We did three case studies to examine the allowable time interval to use the proposed close-chamber solution. All other inputs are similar to the validation case shown in
Table 3. The criteria that we used to define transition time from the fracture linear flow to the matrix linear flow is the time that the flowback rate from the proposed solution deviates more than 20% from the flowback calculated from the solution with matrix oil influx, the model is considered inapplicable hereafter.
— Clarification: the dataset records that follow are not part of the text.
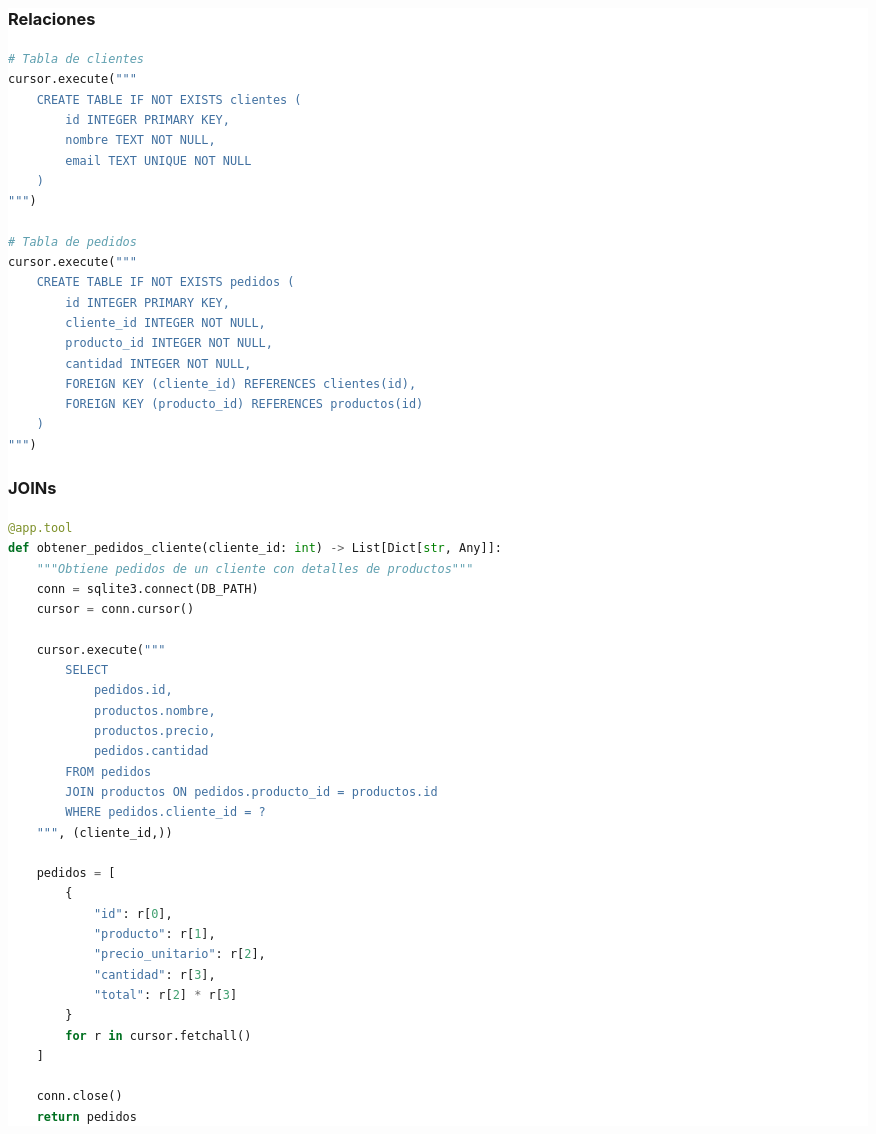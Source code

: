 ### Relaciones

```python
# Tabla de clientes
cursor.execute("""
    CREATE TABLE IF NOT EXISTS clientes (
        id INTEGER PRIMARY KEY,
        nombre TEXT NOT NULL,
        email TEXT UNIQUE NOT NULL
    )
""")

# Tabla de pedidos
cursor.execute("""
    CREATE TABLE IF NOT EXISTS pedidos (
        id INTEGER PRIMARY KEY,
        cliente_id INTEGER NOT NULL,
        producto_id INTEGER NOT NULL,
        cantidad INTEGER NOT NULL,
        FOREIGN KEY (cliente_id) REFERENCES clientes(id),
        FOREIGN KEY (producto_id) REFERENCES productos(id)
    )
""")
```

### JOINs

```python
@app.tool
def obtener_pedidos_cliente(cliente_id: int) -> List[Dict[str, Any]]:
    """Obtiene pedidos de un cliente con detalles de productos"""
    conn = sqlite3.connect(DB_PATH)
    cursor = conn.cursor()
    
    cursor.execute("""
        SELECT 
            pedidos.id,
            productos.nombre,
            productos.precio,
            pedidos.cantidad
        FROM pedidos
        JOIN productos ON pedidos.producto_id = productos.id
        WHERE pedidos.cliente_id = ?
    """, (cliente_id,))
    
    pedidos = [
        {
            "id": r[0],
            "producto": r[1],
            "precio_unitario": r[2],
            "cantidad": r[3],
            "total": r[2] * r[3]
        }
        for r in cursor.fetchall()
    ]
    
    conn.close()
    return pedidos
```
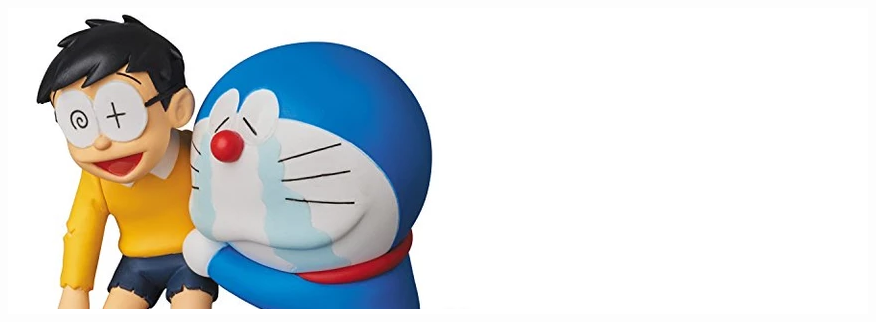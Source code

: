 ![&#xE25;&#xE32;&#xE01;&#xE48;&#xE2D;&#xE19;&#xE04;&#xE23;&#xE31;&#xE1A;&#xE17;&#xE38;&#xE01;&#xE04;&#xE19; &#xE2D;&#xE22;&#xE48;&#xE32;&#xE25;&#xE37;&#xE21;&#xE44;&#xE1B;&#xE40;&#xE22;&#xE35;&#xE48;&#xE22;&#xE21;&#xE1C;&#xE21;&#xE14;&#xE49;&#xE27;&#xE22; &#xE2D;&#xE48;&#xE2D;&#xE1C;&#xE21;&#xE0A;&#xE2D;&#xE1A;&#xE01;&#xE34;&#xE19;&#xE02;&#xE49;&#xE32;&#xE27;&#xE1C;&#xE31;&#xE14;&#xE1B;&#xE39;&#xE19;&#xE30;](../../.gitbook/assets/image%20%28204%29.png)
Figure 18 shows the comparison of the flowrates with and without matrix flow. The results show that the time when the proposed solution without oil matrix influx becomes invalid is 25, 27, and 35 hours for ases 1 to 3, respectively. Case 1 has the highest oil production among all the cases which makes the applicable time relatively short in comparison to the other two cases. Breakthrough pressure is 2.3 × 10
7 Pa. In case 2, we consider the formation has a smaller pore diameter (i.e., less porosity, less permeability, and higher capillary pressure). Porosity and permeability used is 0.03 and 1 × 10
−19 , respectively. The breakthrough pressure is decreased to 1.9 × 10
7 Pa. The significant capillary effect postpones the oil breakthrough time. The result indicates the model can be applied for an extended time in shale reservoirs with extremely small pore sizes. In case 3, we consider the formation of oil is more viscous, so oil viscosity is increased to 0.002 Pa·s. When the reservoir fluid is more viscous, matrix oil influx will be slower and the flowback model can be used for a longer time. From the applicability analysis, we show that the proposed semi-analytical solution is working for at least one day or longer times depending to reservoir properties. The allowable time window for this analysis is long enough to make data collection feasible. However, we suggest increasing data collection frequency for more accurate inverse analysis.
6.7. Field Example
To test the practical applicability of the proposed model, we use the flowback data from a multi-fractured horizontal well completed in a tight oil reservoir in Western Canada [
5]. First, using the proposed solution for planar fractures with matrix influx, we showed that a similar production match can be achieved as shown in
Figure 19. As we did not include resolved gas in oil in our model, the history matching is based on water production data only.
As indicated in their study, the authors pointed out that a larger than typical value of fracture width is used in the history matching to account tor activated secondary fractures during stimulation.